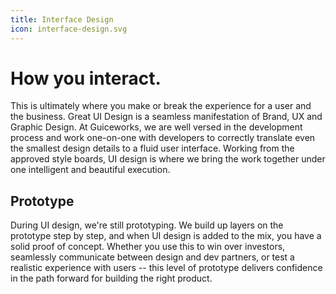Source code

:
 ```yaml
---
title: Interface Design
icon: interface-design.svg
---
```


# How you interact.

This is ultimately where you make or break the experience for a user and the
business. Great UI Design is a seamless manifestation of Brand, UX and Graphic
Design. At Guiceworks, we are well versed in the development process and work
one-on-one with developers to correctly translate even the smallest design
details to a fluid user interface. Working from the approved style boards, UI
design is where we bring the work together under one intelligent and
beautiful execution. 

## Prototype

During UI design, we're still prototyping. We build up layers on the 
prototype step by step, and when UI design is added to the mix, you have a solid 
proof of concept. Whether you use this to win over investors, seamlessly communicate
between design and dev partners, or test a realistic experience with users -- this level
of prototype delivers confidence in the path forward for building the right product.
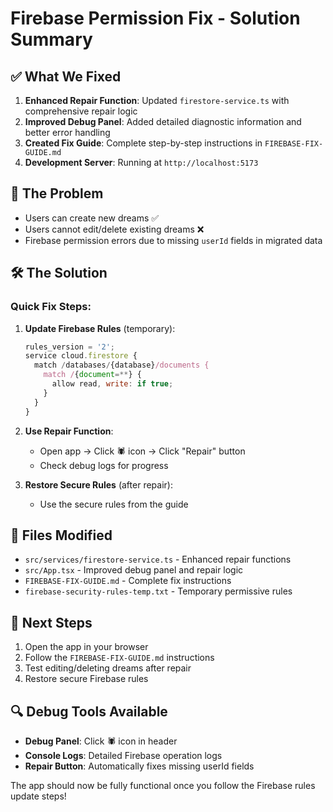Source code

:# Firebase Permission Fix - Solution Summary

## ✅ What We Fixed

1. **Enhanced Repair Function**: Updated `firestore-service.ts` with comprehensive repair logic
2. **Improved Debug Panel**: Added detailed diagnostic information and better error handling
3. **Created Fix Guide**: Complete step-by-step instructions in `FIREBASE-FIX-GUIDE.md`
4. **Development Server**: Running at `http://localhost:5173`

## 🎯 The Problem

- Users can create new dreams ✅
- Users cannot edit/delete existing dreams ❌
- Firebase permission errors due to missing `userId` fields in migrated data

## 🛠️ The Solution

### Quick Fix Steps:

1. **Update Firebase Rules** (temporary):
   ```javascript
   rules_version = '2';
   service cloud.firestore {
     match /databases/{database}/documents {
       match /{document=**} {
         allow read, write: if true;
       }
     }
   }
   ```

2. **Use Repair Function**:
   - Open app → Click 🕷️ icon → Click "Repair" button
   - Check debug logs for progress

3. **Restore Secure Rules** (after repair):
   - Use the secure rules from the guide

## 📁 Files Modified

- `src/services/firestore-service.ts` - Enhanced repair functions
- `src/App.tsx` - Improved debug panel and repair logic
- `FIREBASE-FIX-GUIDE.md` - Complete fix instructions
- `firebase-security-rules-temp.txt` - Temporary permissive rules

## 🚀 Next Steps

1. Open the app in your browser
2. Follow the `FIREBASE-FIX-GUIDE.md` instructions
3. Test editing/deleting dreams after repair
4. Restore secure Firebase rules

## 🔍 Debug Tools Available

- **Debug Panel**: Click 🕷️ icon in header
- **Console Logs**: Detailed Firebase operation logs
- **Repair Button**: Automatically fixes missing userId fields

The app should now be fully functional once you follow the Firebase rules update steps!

****************

◆ Directions:
Copy every line from the records that holds the string "with".

◆ Solved problem:
one-on-one with developers to correctly translate even the smallest design
between design and dev partners, or test a realistic experience with users -- this level
1. **Enhanced Repair Function**: Updated `firestore-service.ts` with comprehensive repair logic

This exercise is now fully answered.